The After Flattening toggle determines whether the function processes data after it has been transformed into a simpler, flat structure. When enabled (default), the function operates on pre-processed, structured data, making it easier to analyze. Disabling it allows the function to work with the original data.
For more details, see the Functions Guide. - For a Condition node: In the Associate Condition form, add one or more conditions to refine the data. Select the field name from the drop-down menu.
-
Click Save to confirm the transform node.
Step 5: Edit the Destination node
- Drag a Stream node into the editor.
- Click the edit icon in the destination Stream node.
-
In the Associate Stream form:
- From the Stream Name drop-down, select an existing stream or toggle Create New Stream to create a new destination stream.
- Select the Stream Type.
-
Click Save to confirm the destination node.
Step 6: Connect the Source, Transform, and Destination nodes to complete the data flow order
- Use the remove icon (
) to remove any incorrect connection.
- Use the connection icon (
) to build a connection between two nodes.
Step 7: Save the pipeline
After you click Save, it gets activated automatically. Learn how to manage pipelines.
Use the Pipeline
Prerequisite
Ensure that the pipeline is active.
Step 1: Ingest Data
Use curl
or other data ingestion options in OpenObserve.
Example: Ingesting new data from the k8slog_json.json
file into the k8s_logs
stream, which is under the default
organization:
curl http://localhost:5080/api/default/k8s_logs/_json -i -u 'root@example.com:Complexpass#123' --data-binary "@k8slog_json.json"
Step 2: Execute Pipeline
- For real-time pipelines: As soon as you ingest data into the source stream, the pipeline gets executed, and starts fetching and processing the data in real time.
- For scheduled pipelines: The pipeline executes according to the user-defined schedule, fetching and processing data from the source stream at the specified intervals.
Step 3: Verify Output
- Click Streams in the navigation panel.
- Select the destination stream and click the Stream Details icon to verify that the transformed data is present.
Your pipeline has successfully transformed the ingested data and sent them to the destination stream.

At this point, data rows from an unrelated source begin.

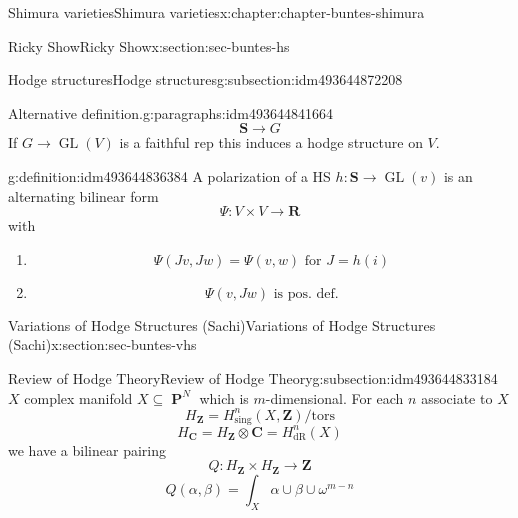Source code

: \documentclass[oneside,10pt,]{book}
\numberwithin{equation}{section}
\newcommand{\ZZ}{\mathbf{Z}}
\newcommand{\RR}{\mathbf{R}}
\newcommand{\CC}{\mathbf{C}}
\newcommand{\dR}{\mathrm{dR}}
\newcommand{\tors}{\mathrm{tors}}
\DeclareMathOperator{\PP}{\mathbf{P}}
\DeclareMathOperator{\GL}{GL}
\begin{document}
\begin{chapterptx}{Shimura varieties}{}{Shimura varieties}{}{}{x:chapter:chapter-buntes-shimura}
\begin{sectionptx}{Ricky Show}{}{Ricky Show}{}{}{x:section:sec-buntes-hs}
\begin{subsectionptx}{Hodge structures}{}{Hodge structures}{}{}{g:subsection:idm493644872208}
\begin{paragraphs}{Alternative definition.}{g:paragraphs:idm493644841664}
\begin{equation*}
\mathbf S \to G
\end{equation*}
If \(G \to \GL(V)\) is a faithful rep this induces a hodge structure on \(V\).%
\begin{definition}{}{g:definition:idm493644836384}%
A polarization of a HS \(h\colon \mathbf S \to \GL(v)\) is an alternating bilinear form%
\begin{equation*}
\Psi \colon V\times V \to \RR
\end{equation*}
with%
\begin{enumerate}
\item{}%
\begin{equation*}
\Psi (Jv,Jw) =  \Psi(v,w) \text{ for } J = h(i)
\end{equation*}
%
\item{}%
\begin{equation*}
\Psi(v,Jw) \text{ is pos. def.}
\end{equation*}
%
\end{enumerate}
%
\end{definition}
\end{paragraphs}%
\end{subsectionptx}
\end{sectionptx}
%
%
\typeout{************************************************}
\typeout{************************************************}
%
\begin{sectionptx}{Variations of Hodge Structures (Sachi)}{}{Variations of Hodge Structures (Sachi)}{}{}{x:section:sec-buntes-vhs}
%
%
\typeout{************************************************}
\typeout{************************************************}
%
\begin{subsectionptx}{Review of Hodge Theory}{}{Review of Hodge Theory}{}{}{g:subsection:idm493644833184}
\(X\) complex manifold \(X\subseteq \PP^N\) which is \(m\)-dimensional. For each \(n\) associate to \(X\)%
\begin{equation*}
H_\ZZ = H^n_{\mathrm{sing}}(X, \ZZ) / \tors
\end{equation*}
%
\begin{equation*}
H_\CC = H_\ZZ \otimes \CC = H^n_\dR(X)
\end{equation*}
we have a bilinear pairing%
\begin{equation*}
Q\colon H_\ZZ \times H_\ZZ \to \ZZ
\end{equation*}
%
\begin{equation*}
Q(\alpha,\beta) = \int_X \alpha \cup \beta \cup \omega^{m-n}

\end{equation*}
\end{subsectionptx}
\end{sectionptx}
\end{chapterptx}
\end{document}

Example of a Complex Pipeline
The above example illustrates a basic pipeline setup. However, pipelines can become more complex depending on speficic requirements, as shown in the example below:
Troubleshoot
-
Unable to view the field names while configuring Transform Condition node?

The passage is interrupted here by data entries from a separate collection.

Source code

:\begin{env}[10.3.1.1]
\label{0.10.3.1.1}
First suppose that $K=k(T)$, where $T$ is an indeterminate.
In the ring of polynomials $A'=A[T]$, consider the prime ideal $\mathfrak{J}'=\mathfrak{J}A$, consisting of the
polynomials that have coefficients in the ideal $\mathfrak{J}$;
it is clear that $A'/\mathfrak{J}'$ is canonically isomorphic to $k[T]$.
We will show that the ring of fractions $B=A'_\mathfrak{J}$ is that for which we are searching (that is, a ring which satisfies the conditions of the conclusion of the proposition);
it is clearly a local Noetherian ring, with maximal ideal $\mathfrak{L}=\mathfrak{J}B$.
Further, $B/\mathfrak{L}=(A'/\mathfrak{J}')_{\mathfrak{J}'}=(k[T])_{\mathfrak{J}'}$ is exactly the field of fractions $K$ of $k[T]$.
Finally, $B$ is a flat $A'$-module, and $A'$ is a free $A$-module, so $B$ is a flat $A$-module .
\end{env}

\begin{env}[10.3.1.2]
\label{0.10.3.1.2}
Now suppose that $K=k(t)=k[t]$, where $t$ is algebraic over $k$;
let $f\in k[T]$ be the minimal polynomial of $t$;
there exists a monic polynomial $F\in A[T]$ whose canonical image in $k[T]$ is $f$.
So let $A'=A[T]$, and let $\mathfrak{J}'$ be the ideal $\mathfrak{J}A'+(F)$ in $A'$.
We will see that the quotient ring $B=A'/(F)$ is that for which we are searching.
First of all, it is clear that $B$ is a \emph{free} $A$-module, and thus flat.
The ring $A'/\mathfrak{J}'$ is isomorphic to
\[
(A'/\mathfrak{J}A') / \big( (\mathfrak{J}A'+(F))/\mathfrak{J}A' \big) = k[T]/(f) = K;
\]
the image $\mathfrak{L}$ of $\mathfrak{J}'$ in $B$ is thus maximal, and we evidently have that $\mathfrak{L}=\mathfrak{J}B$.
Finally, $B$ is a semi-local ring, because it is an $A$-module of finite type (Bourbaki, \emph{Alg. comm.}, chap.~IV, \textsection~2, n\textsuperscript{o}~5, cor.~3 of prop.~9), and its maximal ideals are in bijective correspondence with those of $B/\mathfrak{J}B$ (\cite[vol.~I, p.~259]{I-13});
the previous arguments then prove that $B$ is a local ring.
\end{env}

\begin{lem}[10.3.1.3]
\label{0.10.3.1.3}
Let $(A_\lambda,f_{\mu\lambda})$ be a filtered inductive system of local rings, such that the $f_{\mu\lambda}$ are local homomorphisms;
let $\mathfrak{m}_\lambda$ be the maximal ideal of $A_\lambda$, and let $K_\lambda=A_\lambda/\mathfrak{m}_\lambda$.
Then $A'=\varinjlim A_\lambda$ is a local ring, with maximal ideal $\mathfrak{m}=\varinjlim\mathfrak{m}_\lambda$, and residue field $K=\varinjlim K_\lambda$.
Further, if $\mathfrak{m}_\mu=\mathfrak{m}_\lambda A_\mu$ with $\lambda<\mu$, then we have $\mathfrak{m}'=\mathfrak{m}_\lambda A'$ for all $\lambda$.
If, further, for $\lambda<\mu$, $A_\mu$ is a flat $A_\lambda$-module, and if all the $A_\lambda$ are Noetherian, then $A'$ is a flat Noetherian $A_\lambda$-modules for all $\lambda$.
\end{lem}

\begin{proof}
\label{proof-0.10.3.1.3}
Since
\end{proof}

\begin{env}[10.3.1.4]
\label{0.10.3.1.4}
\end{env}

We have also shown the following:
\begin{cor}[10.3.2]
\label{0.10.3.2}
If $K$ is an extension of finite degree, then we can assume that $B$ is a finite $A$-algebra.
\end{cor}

Verify if the source stream is functioning:
a. In the navigation panel, select Streams.
b. Select the desired stream and check if the Records and Ingested data fields are populated. -
No data in destination stream?
- Ensure the pipeline is active.
- Check the Transform node for errors.
-
No data in the stream where the data is being ingested?
When you select a source stream in the pipeline, OpenObserve automatically assigns a default destination stream that connects to the same source stream. To ensure the data remains in the source stream, do not remove this default connection.
If you need to transform data, add new Transform and Destination nodes as required. This ensures that the transformed data flows to the new destination.